As Centre imposes tyre import curbs, natural rubber sector seeks similar step
The Commerce Ministry’s decision to impose restrictions on tyre imports has revived the hopes of domestic rubber growers, who are hoping for a similar move on natural rubber imports.
KN Raghavan, Executive Director, Rubber Board, told BusinessLine that the decision to restrict tyre imports will help the domestic tyre industry, which can now cater to a larger portion of the domestic market. This should, in turn, help the rubber growers, as tyre makers source all the natural rubber required for production from the domestic sector. “If this is done, the demand for natural rubber will go up, benefiting rubber farmers,” he said.
Ajith BK, Secretary, Association of Planters of Kerala, said the planters’ body welcomes the tyre imports curb that will encourage the ‘Make in India’ initiative in the sector. At the same time, rubber growers have said due importance should be given to the ‘Grow in India’ campaign by controlling imports by the consuming industry.
However, he said, growers are apprehensive of the one-sided approach adopted to control the import of finished products such as tyres, and keeping the gates open for unrestricted import of raw material such as natural rubber. This will further hamper the interest of growers, he added.

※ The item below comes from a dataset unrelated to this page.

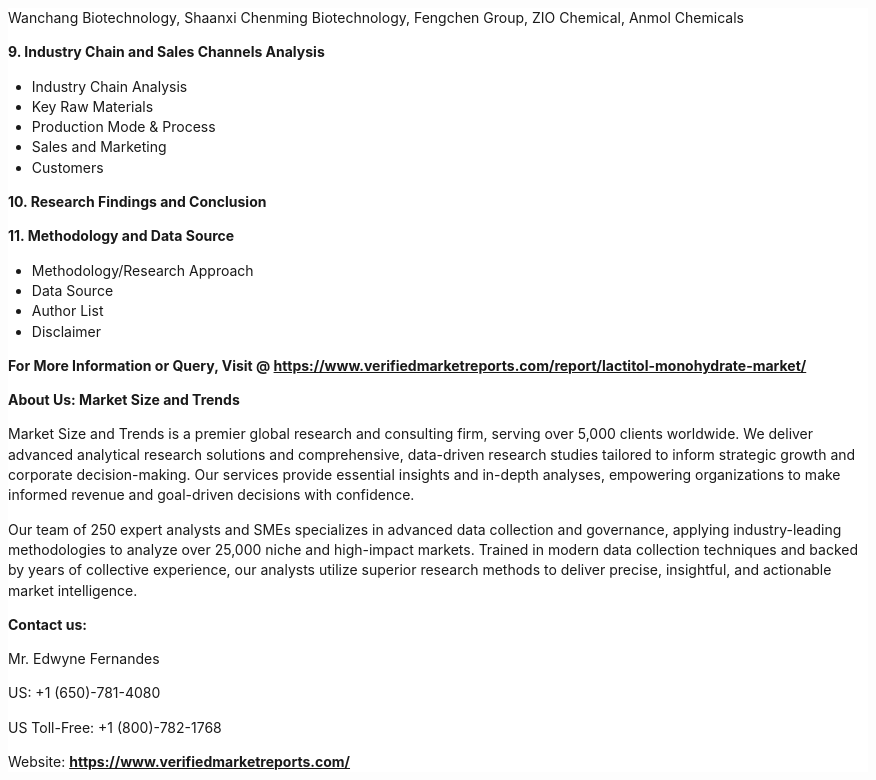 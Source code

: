 Wanchang Biotechnology, Shaanxi Chenming Biotechnology, Fengchen Group, ZIO Chemical, Anmol Chemicals</strong></p><p><strong>9. Industry Chain and Sales Channels Analysis</strong></p><ul><li>Industry Chain Analysis</li><li>Key Raw Materials</li><li>Production Mode &amp; Process</li><li>Sales and Marketing</li><li>Customers</li></ul><p><strong>10. Research Findings and Conclusion</strong></p><p><strong>11. Methodology and Data Source</strong></p><ul><li>Methodology/Research Approach</li><li>Data Source</li><li>Author List</li><li>Disclaimer</li></ul></p><p><strong>For More Information or Query, Visit @ <a href="https://www.verifiedmarketreports.com/report/lactitol-monohydrate-market/">https://www.verifiedmarketreports.com/report/lactitol-monohydrate-market/</a></strong></p><p><strong>About Us: Market Size and Trends</strong></p><p>Market Size and Trends is a premier global research and consulting firm, serving over 5,000 clients worldwide. We deliver advanced analytical research solutions and comprehensive, data-driven research studies tailored to inform strategic growth and corporate decision-making. Our services provide essential insights and in-depth analyses, empowering organizations to make informed revenue and goal-driven decisions with confidence.</p><p>Our team of 250 expert analysts and SMEs specializes in advanced data collection and governance, applying industry-leading methodologies to analyze over 25,000 niche and high-impact markets. Trained in modern data collection techniques and backed by years of collective experience, our analysts utilize superior research methods to deliver precise, insightful, and actionable market intelligence.</p><p><strong>Contact us:</strong></p><p>Mr. Edwyne Fernandes</p><p>US: +1 (650)-781-4080</p><p>US Toll-Free: +1 (800)-782-1768</p><p>Website: <strong><a href="https://www.verifiedmarketreports.com/">https://www.verifiedmarketreports.com/</a></strong></p>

“It is high time the government imposed some restrictions on natural rubber imports to perk up demand in the domestic market,” he added.
Source of concern
The rising imports have been a source of concern for the growing community, as is evident from Rubber Board figures which show that shipments in 2018-19 stood at 5,82,351 tonnes, while the figure in 2019-20 till February-end stood at 4,33,466 tonnes.
The Commerce Ministry, in its effort to promote domestic manufacturing, has imposed curbs on import of new pneumatic tyres used in cars, buses, lorries and motorcycles by amending the import policy from “free to restricted” through a DGFT notification. Raising concern over the increasing imports from China, domestic tyre manufacturers have been demanding such restrictions for a long time.
However, sources in the natural rubber sector pointed out that the Automotive Tyre Manufacturers Association (ATMA) has been successful in convincing the government about the persistent challenges posed by the steady growth in import of tyres during the past one decade. But the moot question is whether the sustenance of the amendment in the backdrop of the growing process of market integration induced by rubber trade associations and the implications on other segments of the rubber sector, especially rubber production, which is looking for a comprehensive rehabilitation package, deserves attention from a national policy perspective.
The need of the hour is to define the issues by underlining the historically-inherited inter-connectedness of various segments of the rubber sector and frame priorities and strategies rather than clinging to isolated approaches for survival, the sources said.